● **Records shown**:

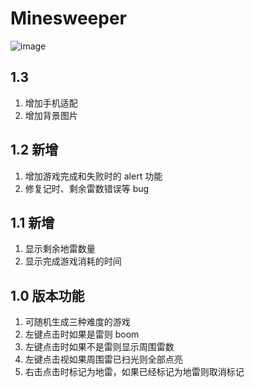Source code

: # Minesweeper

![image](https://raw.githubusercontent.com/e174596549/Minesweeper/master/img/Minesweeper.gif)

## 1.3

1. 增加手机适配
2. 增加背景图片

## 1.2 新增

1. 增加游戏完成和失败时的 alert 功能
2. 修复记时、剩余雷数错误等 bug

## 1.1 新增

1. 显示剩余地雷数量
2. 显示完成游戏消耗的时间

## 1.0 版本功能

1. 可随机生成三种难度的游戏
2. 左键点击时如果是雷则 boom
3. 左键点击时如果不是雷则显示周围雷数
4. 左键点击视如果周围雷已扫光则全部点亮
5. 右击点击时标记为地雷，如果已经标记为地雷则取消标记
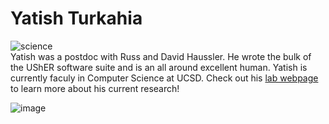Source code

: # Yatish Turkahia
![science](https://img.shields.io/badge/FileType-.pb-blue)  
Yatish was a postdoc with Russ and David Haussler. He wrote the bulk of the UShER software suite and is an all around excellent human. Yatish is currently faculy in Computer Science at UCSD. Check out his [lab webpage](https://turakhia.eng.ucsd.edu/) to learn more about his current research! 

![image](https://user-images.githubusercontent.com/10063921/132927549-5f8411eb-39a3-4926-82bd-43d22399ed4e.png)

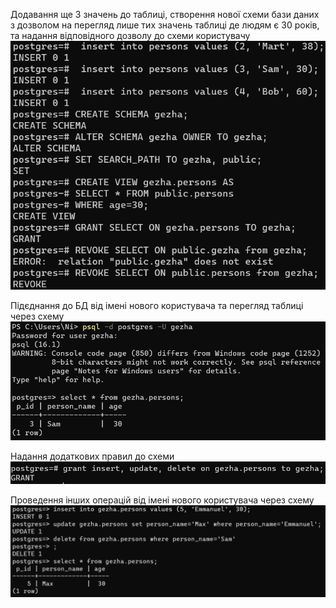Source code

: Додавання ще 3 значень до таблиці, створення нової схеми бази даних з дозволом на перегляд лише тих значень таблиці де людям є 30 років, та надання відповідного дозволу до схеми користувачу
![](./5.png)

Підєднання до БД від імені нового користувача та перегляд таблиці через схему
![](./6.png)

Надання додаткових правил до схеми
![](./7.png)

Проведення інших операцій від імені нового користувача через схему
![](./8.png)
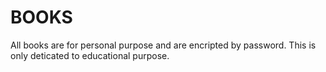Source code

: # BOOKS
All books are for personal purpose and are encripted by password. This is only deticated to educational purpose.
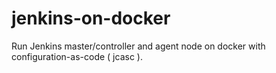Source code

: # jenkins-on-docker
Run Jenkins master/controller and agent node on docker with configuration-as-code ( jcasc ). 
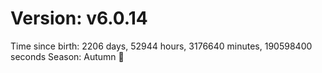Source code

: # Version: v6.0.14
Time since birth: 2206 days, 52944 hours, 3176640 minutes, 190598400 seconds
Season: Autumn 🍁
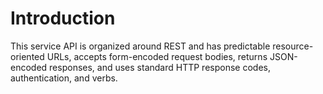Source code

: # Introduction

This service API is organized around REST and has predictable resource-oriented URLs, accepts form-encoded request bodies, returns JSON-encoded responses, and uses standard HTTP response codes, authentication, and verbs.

● **Aim of the task**: Say how many lines in the data include the string "схеми", giving the number alone.

● **Exercise solution**: 2